So What's the Solution?
Well, the only known solution for Chiari as of right now is surgery. This surgery is called posterior fossa decompression-- in which a small portion of the base of the skull is removed from the Chiari patient to relieve pressure and give more room for the brain. The surgeon can then do for sone patients a duraplasty, in which the dura (or opening of the brain) is cut open and a patch of tissue is sewed into the incision to make the dura bigger and give even more room for the brain. Surgery can also be done as a preventative measure against syrinxes for those without them. In the case the patient also has a syrinx, more surgical procedure can be done to drain the cyst. In patients with EDS, special procedures must be made to avoid surgical complications and making things worse.

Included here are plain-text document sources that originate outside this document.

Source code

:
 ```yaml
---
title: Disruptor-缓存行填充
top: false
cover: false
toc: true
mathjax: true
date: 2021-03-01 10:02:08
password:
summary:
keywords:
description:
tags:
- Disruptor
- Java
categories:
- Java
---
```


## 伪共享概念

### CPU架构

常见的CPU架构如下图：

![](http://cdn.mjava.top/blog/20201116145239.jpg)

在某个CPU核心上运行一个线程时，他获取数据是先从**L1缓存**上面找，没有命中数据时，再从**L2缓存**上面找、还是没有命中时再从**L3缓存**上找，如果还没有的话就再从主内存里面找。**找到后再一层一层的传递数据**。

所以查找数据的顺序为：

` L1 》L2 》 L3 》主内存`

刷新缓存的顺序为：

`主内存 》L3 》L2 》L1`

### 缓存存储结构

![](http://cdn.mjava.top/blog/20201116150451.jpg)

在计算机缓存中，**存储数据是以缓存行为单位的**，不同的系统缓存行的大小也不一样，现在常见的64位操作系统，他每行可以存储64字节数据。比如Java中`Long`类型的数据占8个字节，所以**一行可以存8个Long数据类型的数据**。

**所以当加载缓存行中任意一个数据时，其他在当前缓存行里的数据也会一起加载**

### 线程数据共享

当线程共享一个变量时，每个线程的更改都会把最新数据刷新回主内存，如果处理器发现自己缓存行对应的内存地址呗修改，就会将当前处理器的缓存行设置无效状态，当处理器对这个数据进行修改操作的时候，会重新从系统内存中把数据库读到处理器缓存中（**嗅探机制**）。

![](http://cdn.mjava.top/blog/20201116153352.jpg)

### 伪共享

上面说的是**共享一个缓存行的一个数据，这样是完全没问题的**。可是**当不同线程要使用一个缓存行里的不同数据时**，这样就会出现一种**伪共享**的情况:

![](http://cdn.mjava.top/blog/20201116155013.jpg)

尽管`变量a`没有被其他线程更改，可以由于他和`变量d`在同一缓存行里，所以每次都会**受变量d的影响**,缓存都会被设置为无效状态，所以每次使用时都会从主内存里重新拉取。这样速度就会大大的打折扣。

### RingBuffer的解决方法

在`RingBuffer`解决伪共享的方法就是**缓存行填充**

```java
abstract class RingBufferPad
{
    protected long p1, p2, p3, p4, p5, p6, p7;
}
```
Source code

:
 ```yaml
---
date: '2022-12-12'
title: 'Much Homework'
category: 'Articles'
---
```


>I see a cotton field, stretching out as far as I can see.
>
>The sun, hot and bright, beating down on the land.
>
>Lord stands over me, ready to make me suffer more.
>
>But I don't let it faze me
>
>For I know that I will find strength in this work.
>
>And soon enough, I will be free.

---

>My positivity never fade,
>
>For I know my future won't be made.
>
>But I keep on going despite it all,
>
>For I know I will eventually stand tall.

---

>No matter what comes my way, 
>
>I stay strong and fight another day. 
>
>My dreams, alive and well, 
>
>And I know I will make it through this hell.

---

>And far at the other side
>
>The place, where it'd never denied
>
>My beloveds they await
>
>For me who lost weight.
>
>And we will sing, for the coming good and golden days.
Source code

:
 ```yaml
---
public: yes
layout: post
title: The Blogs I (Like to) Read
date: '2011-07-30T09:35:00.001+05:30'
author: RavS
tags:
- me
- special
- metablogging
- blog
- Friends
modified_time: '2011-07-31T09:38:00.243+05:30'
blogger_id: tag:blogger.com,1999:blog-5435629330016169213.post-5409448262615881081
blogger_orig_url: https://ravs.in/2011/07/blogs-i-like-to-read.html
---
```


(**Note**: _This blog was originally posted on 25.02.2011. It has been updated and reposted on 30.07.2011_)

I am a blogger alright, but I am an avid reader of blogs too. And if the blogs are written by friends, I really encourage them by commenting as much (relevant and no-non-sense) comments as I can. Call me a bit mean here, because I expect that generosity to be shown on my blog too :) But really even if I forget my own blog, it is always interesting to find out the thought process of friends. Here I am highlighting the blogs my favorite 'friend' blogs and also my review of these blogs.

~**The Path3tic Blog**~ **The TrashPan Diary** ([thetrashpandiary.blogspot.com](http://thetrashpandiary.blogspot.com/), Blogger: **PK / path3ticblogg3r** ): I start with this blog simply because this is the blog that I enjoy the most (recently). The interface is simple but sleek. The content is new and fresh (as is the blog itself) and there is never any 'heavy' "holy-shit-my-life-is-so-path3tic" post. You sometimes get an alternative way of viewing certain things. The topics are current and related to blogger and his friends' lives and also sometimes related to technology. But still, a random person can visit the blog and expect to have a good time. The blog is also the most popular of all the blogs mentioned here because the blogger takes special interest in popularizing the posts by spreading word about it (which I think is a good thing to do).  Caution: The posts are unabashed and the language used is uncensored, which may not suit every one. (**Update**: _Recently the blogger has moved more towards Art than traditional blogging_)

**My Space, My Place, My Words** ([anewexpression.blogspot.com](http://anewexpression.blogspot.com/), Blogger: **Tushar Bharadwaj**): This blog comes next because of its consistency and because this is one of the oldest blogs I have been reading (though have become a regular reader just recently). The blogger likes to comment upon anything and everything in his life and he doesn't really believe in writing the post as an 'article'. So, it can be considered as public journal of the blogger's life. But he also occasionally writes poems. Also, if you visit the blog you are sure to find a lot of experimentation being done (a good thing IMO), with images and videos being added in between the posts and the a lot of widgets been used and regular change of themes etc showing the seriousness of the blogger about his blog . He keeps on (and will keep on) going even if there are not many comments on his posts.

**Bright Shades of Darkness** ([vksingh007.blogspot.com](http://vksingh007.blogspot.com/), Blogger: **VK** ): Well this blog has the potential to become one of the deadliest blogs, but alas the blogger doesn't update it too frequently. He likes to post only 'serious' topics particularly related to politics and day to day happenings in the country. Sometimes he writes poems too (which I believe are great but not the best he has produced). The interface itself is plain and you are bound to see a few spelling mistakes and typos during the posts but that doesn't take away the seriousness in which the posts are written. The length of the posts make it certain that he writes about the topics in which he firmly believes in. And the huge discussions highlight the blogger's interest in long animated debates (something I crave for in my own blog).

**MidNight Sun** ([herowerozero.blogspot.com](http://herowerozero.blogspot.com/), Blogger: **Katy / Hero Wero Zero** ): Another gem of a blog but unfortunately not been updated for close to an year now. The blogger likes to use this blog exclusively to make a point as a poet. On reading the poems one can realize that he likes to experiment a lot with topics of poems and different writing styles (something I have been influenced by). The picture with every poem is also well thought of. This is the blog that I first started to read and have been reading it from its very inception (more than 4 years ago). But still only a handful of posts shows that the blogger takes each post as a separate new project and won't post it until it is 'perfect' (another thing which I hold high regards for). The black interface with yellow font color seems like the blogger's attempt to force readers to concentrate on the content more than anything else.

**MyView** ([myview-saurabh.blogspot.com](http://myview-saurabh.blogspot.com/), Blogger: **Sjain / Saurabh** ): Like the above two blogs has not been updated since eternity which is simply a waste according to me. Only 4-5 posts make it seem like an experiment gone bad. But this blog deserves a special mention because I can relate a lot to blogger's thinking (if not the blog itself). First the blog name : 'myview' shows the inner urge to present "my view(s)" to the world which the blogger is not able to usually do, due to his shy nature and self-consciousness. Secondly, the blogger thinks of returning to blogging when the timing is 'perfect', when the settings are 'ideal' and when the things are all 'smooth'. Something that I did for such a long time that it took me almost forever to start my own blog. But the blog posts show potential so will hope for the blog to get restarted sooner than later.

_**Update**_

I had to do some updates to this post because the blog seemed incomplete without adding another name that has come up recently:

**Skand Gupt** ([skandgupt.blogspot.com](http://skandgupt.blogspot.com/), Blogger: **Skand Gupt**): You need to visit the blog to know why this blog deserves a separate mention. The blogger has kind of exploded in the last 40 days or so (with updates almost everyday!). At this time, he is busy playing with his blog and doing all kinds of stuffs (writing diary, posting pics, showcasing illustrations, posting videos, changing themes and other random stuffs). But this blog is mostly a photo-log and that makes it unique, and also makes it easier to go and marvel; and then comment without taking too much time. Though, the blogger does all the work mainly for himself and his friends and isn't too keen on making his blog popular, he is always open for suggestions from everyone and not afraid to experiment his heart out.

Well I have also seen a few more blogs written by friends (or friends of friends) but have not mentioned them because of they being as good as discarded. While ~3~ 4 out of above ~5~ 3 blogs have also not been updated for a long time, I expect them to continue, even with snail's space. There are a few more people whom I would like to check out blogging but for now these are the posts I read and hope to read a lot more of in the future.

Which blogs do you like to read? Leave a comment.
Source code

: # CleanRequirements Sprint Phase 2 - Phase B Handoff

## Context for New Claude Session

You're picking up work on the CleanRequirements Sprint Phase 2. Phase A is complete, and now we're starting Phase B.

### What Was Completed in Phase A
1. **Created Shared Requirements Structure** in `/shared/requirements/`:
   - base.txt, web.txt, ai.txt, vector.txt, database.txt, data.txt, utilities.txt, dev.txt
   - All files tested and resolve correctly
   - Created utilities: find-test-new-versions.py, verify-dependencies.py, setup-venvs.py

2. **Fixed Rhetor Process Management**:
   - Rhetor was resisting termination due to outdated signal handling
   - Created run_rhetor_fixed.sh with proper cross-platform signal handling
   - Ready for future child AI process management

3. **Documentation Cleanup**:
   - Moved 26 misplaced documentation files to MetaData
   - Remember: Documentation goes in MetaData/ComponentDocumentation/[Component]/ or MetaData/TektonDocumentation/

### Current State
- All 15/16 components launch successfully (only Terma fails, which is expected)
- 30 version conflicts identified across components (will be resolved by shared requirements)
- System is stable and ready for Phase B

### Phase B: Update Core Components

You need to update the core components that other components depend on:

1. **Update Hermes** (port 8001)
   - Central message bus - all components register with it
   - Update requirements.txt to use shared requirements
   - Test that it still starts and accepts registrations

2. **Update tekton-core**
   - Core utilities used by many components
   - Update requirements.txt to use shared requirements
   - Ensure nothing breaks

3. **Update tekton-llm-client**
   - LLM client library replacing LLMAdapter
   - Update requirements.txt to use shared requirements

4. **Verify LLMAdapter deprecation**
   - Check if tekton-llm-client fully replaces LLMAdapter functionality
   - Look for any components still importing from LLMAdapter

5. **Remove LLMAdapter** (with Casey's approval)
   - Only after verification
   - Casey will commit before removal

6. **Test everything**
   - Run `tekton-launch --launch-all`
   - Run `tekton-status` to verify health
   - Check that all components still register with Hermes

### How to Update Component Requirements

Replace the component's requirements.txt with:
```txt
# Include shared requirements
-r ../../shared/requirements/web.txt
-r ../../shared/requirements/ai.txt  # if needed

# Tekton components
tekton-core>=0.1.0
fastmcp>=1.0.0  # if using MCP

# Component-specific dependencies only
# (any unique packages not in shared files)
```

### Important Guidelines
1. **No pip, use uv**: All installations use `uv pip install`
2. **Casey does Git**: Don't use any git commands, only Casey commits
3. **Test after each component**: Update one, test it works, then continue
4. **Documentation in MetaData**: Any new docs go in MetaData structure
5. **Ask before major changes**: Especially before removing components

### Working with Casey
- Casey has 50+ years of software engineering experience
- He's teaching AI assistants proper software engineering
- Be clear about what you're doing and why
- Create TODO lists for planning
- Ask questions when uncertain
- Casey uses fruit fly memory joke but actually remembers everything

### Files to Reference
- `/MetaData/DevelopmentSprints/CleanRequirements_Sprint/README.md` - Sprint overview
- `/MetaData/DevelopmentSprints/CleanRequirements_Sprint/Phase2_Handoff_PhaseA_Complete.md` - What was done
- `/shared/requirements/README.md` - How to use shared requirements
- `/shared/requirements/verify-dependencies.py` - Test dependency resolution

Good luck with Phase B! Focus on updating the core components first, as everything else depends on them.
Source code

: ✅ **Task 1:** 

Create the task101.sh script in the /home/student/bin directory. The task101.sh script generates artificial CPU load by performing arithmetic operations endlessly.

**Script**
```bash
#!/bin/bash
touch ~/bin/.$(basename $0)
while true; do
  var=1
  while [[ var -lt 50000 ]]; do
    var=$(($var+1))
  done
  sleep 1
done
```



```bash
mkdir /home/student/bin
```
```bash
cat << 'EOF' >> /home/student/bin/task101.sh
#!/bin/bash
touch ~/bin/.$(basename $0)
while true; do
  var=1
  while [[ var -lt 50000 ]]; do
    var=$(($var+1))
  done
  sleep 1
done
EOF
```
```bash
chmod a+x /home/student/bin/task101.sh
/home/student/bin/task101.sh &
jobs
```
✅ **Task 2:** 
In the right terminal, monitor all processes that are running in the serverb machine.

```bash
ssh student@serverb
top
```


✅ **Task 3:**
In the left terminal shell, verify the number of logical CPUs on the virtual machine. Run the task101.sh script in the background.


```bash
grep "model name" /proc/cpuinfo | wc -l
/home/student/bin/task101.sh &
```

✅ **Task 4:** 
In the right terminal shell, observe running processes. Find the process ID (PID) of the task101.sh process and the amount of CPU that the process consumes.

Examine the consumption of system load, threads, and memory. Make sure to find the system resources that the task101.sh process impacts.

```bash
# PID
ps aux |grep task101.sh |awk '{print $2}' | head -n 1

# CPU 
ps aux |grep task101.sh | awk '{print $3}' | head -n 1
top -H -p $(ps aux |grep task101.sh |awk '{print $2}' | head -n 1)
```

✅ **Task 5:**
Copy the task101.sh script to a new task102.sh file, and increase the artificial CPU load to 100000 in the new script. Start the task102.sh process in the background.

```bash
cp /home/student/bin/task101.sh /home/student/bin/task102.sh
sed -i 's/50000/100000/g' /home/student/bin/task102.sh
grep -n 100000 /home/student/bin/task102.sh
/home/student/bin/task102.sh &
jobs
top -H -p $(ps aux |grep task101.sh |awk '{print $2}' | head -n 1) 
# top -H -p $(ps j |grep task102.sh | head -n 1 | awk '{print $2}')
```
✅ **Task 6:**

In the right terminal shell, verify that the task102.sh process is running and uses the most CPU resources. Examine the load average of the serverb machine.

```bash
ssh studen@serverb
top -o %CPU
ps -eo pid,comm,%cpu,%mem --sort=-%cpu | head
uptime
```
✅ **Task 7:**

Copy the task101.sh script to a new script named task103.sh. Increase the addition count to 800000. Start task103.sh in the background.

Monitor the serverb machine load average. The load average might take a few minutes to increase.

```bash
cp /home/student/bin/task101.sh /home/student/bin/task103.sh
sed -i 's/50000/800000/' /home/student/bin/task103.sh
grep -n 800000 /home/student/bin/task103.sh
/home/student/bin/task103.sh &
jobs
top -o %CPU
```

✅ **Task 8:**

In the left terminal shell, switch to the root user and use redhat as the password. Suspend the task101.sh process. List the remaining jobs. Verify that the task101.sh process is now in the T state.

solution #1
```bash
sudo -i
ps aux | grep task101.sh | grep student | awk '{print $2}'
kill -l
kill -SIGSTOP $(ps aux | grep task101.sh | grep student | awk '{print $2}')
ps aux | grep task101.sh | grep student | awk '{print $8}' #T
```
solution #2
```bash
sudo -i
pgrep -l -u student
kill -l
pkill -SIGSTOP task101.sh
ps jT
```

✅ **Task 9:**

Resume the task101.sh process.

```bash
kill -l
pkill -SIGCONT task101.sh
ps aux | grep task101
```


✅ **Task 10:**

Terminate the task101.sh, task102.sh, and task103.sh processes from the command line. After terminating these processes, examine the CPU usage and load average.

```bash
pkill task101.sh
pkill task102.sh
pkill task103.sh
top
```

Surgery is not guaranteed to completely alleviate symptoms, but typically helps with some. However, due to large misunderstanding and disagreement on proper diagnostic traits of Chiari from doctors (most typically neurologists and neurosurgeons) many may be denied surgery for a number of years, and Chiari Diagnosis can take on an average of 4 years to officially receive.
Some go years experiencing symptoms and having "low lying cerebellar tonsils" (or similar language, such as incidental tonsillar ectopia) noted on their radiology reports without doctors officially recognizing it as Chiari. In this time many are misdiagnosed with other disorders such as chronic headaches, multiple sclerosis, fibromyalgia, and more before finally finding a doctor who will listen. Many will brush off the radiological findings as just a difference in your brain being formed at birth before admitting the symptoms can be due to Chiari. It can take years of your own patient advocacy before someone finally listens.
This is why awareness to it is so important, in hopes of reaching other people and doctors and forming a stronger understanding of the condition from information found by experts on it and those with Chiari themselves. With more awareness comes more accessibility to treatment and surgery so those who are symptomatic can hopefully find some relief. So this month send a little love & luck to those with Chiari!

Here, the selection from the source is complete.